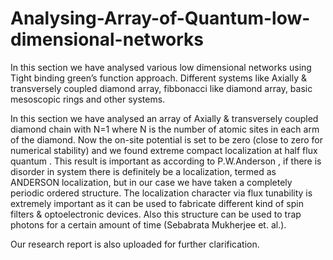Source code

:# Analysing-Array-of-Quantum-low-dimensional-networks
In this section we have analysed various low dimensional networks using Tight binding green’s function approach. Different systems like Axially &amp; transversely coupled diamond array, fibbonacci like diamond array, basic mesoscopic rings and other systems.

In this section we have analysed an array of Axially & transversely coupled diamond chain with N=1 where N is the number of atomic sites in each arm of the diamond. Now the on-site potential is set to be zero (close to zero for numerical stability) and we found extreme compact localization at half flux quantum . This result is important as according to P.W.Anderson , if there is disorder in system there is definitely be a localization, termed as ANDERSON localization, but in our case we have taken a completely periodic ordered structure. The localization character via flux tunability is extremely important as it can be used to fabricate different kind of spin filters & optoelectronic devices. 
Also this structure can be used to trap photons for a certain amount of time (Sebabrata Mukherjee et. al.).

Our research report is also uploaded for further clarification.

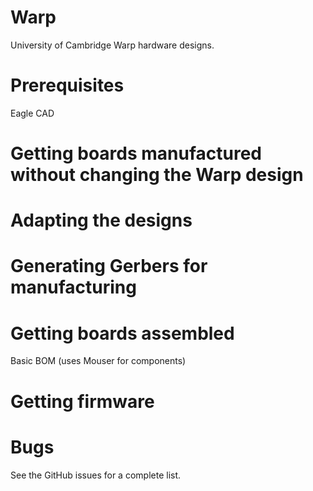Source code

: Warp
====
University of Cambridge Warp hardware designs.


Prerequisites
=============
Eagle CAD


Getting boards manufactured without changing the Warp design
============================================================


Adapting the designs
====================


Generating Gerbers for manufacturing
====================================


Getting boards assembled
=========================
Basic BOM (uses Mouser for components)


Getting firmware
================


Bugs
====
See the GitHub issues for a complete list.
• • • •
Instructions for the task:
Output the data above exactly, beginning at its first line and ending with the line that holds "In this section we have analysed various". Leave out the pictures and add nothing.

Answer section:
Source code

:# Analysing-Array-of-Quantum-low-dimensional-networks
In this section we have analysed various low dimensional networks using Tight binding green’s function approach. Different systems like Axially &amp; transversely coupled diamond array, fibbonacci like diamond array, basic mesoscopic rings and other systems.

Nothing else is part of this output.